Plain-text document sources
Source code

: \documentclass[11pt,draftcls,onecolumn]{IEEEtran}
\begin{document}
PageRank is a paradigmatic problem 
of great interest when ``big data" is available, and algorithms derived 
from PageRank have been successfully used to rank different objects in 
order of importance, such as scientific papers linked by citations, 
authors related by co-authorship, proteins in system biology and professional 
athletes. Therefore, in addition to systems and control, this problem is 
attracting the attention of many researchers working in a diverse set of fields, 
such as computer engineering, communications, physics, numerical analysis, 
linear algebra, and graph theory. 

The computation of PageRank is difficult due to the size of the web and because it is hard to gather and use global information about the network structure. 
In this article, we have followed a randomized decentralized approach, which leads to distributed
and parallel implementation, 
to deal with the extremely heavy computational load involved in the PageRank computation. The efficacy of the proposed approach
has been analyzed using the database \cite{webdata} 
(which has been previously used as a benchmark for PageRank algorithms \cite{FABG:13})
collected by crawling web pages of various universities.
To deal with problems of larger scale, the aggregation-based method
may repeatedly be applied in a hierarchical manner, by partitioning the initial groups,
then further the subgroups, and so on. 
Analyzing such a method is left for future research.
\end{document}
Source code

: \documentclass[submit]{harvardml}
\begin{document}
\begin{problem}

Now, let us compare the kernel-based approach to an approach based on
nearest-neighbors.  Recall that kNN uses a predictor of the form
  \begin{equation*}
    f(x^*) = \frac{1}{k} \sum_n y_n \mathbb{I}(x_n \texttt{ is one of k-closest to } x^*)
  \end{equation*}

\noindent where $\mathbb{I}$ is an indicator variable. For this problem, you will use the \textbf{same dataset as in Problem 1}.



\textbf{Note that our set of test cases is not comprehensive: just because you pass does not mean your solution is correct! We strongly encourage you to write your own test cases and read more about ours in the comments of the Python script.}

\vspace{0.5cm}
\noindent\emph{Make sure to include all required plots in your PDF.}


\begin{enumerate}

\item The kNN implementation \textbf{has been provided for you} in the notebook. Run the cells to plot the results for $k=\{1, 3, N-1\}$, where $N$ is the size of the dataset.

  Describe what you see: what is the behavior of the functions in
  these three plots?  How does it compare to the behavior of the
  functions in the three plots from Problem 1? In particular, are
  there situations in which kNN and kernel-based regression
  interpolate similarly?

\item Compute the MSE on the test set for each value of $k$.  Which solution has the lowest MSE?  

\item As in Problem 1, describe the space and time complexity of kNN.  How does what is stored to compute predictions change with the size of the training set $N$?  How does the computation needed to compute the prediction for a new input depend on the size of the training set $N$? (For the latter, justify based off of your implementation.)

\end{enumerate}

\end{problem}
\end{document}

# WORK ITEM:
An exact reproduction of all the records is needed.

# TASK ANSWER:
Source code

: \documentclass[11pt,draftcls,onecolumn]{IEEEtran}
\begin{document}
PageRank is a paradigmatic problem 
of great interest when ``big data" is available, and algorithms derived 
from PageRank have been successfully used to rank different objects in 
order of importance, such as scientific papers linked by citations, 
authors related by co-authorship, proteins in system biology and professional 
athletes. Therefore, in addition to systems and control, this problem is 
attracting the attention of many researchers working in a diverse set of fields, 
such as computer engineering, communications, physics, numerical analysis, 
linear algebra, and graph theory. 

The computation of PageRank is difficult due to the size of the web and because it is hard to gather and use global information about the network structure. 
In this article, we have followed a randomized decentralized approach, which leads to distributed
and parallel implementation, 
to deal with the extremely heavy computational load involved in the PageRank computation. The efficacy of the proposed approach
has been analyzed using the database \cite{webdata} 
(which has been previously used as a benchmark for PageRank algorithms \cite{FABG:13})
collected by crawling web pages of various universities.
To deal with problems of larger scale, the aggregation-based method
may repeatedly be applied in a hierarchical manner, by partitioning the initial groups,
then further the subgroups, and so on. 
Analyzing such a method is left for future research.
\end{document}
Source code

: \documentclass[submit]{harvardml}
\begin{document}
\begin{problem}

Now, let us compare the kernel-based approach to an approach based on
nearest-neighbors.  Recall that kNN uses a predictor of the form
  \begin{equation*}
    f(x^*) = \frac{1}{k} \sum_n y_n \mathbb{I}(x_n \texttt{ is one of k-closest to } x^*)
  \end{equation*}

\noindent where $\mathbb{I}$ is an indicator variable. For this problem, you will use the \textbf{same dataset as in Problem 1}.



\textbf{Note that our set of test cases is not comprehensive: just because you pass does not mean your solution is correct! We strongly encourage you to write your own test cases and read more about ours in the comments of the Python script.}

\vspace{0.5cm}
\noindent\emph{Make sure to include all required plots in your PDF.}


\begin{enumerate}

\item The kNN implementation \textbf{has been provided for you} in the notebook. Run the cells to plot the results for $k=\{1, 3, N-1\}$, where $N$ is the size of the dataset.

  Describe what you see: what is the behavior of the functions in
  these three plots?  How does it compare to the behavior of the
  functions in the three plots from Problem 1? In particular, are
  there situations in which kNN and kernel-based regression
  interpolate similarly?

\item Compute the MSE on the test set for each value of $k$.  Which solution has the lowest MSE?  

\item As in Problem 1, describe the space and time complexity of kNN.  How does what is stored to compute predictions change with the size of the training set $N$?  How does the computation needed to compute the prediction for a new input depend on the size of the training set $N$? (For the latter, justify based off of your implementation.)

\end{enumerate}

\end{problem}
\end{document}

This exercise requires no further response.